Comparing the flu and asthma break-out patterns suggests that there is an overlap in the incidence of flu and asthma around August–September, described by Ha3,5 and Hf3,4, respectively. Further, comparing Ha5 and Hf5 also indicates that even during the early onset of the flu (days 90–100; June–July 2009), there is a marked increase in the asthma incidence rates around days 10–45 (April–May 2009). Although from Figure 1, we see that the overall trend indicates that the peak of asthma incidence precedes the peak of flu season, the analysis presented here further suggests that this precedence may be a distinct factor influencing the susceptibility of flu occurrence within some regions.

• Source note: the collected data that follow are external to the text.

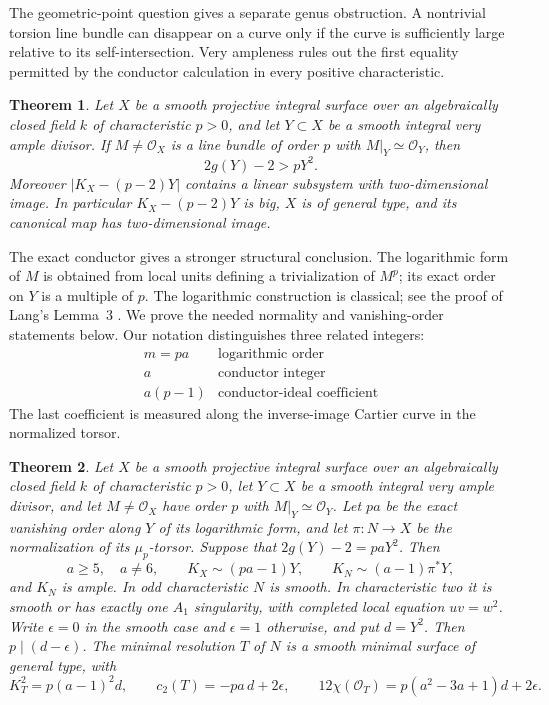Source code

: \documentclass[11pt]{article}
\newtheorem{theorem}{Theorem}[section]
\theoremstyle{remark}\newtheorem{remark}[theorem]{Remark}
\newcommand{\OO}{\mathcal O}
\begin{document}
The geometric-point question gives a separate genus obstruction. A nontrivial torsion line bundle can disappear on a curve only if the curve is sufficiently large relative to its self-intersection. Very ampleness rules out the first equality permitted by the conductor calculation in every positive characteristic.

\begin{theorem}\label{thm:strict-picard-all}
Let $X$ be a smooth projective integral surface over an algebraically
closed field $k$ of characteristic $p>0$, and let $Y\subset X$ be a
smooth integral very ample divisor. If $M\ne\OO_X$ is a line bundle
of order $p$ with $M|_Y\simeq\OO_Y$, then
\[
 2g(Y)-2>pY^2.
\]
Moreover $|K_X-(p-2)Y|$ contains a linear subsystem with
two-dimensional image. In particular $K_X-(p-2)Y$ is big,
$X$ is of general type, and its canonical map has two-dimensional image.
\end{theorem}

The exact conductor gives a stronger structural conclusion.
The logarithmic form of $M$ is obtained from local units defining a
trivialization of $M^p$; its exact order on $Y$ is a multiple of $p$.
The logarithmic construction is classical; see the proof of
Lang's Lemma~3 \cite[pp.~198--199]{LangPTorsion}.
We prove the needed normality and vanishing-order statements below.
Our notation distinguishes three related integers:
\[
 \begin{array}{c|l}
 m=pa&\text{logarithmic order}\\
 a&\text{conductor integer}\\
 a(p-1)&\text{conductor-ideal coefficient}
 \end{array}
\]
The last coefficient is measured along the inverse-image Cartier curve
in the normalized torsor.

\begin{theorem}\label{thm:conductor-equality-structure}
Let $X$ be a smooth projective integral surface over an algebraically
closed field $k$ of characteristic $p>0$, let $Y\subset X$ be a
smooth integral very ample divisor, and let $M\ne\OO_X$ have
order $p$ with $M|_Y\simeq\OO_Y$.
Let $pa$ be the exact vanishing order along $Y$ of its logarithmic
form, and let $\pi:N\to X$ be the normalization of its
$\mu_p$-torsor. Suppose that $2g(Y)-2=paY^2$.
Then
\[
 a\geq5,\quad a\ne6,\qquad K_X\sim(pa-1)Y,\qquad
 K_N\sim(a-1)\pi^*Y,
\]
and $K_N$ is ample. In odd characteristic $N$ is smooth.
In characteristic two it is smooth or has exactly one $A_1$
singularity, with completed local equation $uv=w^2$.
Write $\epsilon=0$ in the smooth case and $\epsilon=1$ otherwise,
and put $d=Y^2$. Then $p\mid(d-\epsilon)$.
The minimal resolution $T$ of $N$ is a smooth minimal surface of
general type, with
\[
 K_T^2=p(a-1)^2d,\qquad c_2(T)=-pa\,d+2\epsilon,
 \qquad 12\chi(\OO_T)=p(a^2-3a+1)d+2\epsilon.
\]
\end{theorem}
\end{document}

Geographic Patterns of Flu and Asthma Incidence

The spatial patterns summarized by NMF depict a distinct separation between the asthma and flu incidence. As shown in Figure 3, each W can be mapped onto the specific zip code and provides a geographic interpretation of the results presented above. Each dot represents a specific zip code examined, and the intensity of the color indicates a higher occurrence of the flu/asthma (blue indicates lower and red indicates higher incidence). Note that both the asthma and flu incidence maps are drawn to the same color scale (as indicated by the color bar in Figure 3).

FIGURE 3
www.frontiersin.org

Figure 3. Spatial patterns from NMF indicate distinct pockets of urban areas showing co-occurrence of flu and asthma. A geographic incidence map of the flu (Wf1,,5) and asthma (Wa1,,5) shows the common areas of co-occurrence as described in our analysis of the diagnostic data. The spatial incidence is summarized in increasing color intensity shown on the color map. It is interesting to observe that the flu incidence gradually progresses to the south-east from Wf1 through Wf4. Further, Wf5 almost exclusively describes the occurrence of the flu in only large urban areas of the country. Similar patterns are also observed in the asthma incidence with local incidences being concentrated around urban areas.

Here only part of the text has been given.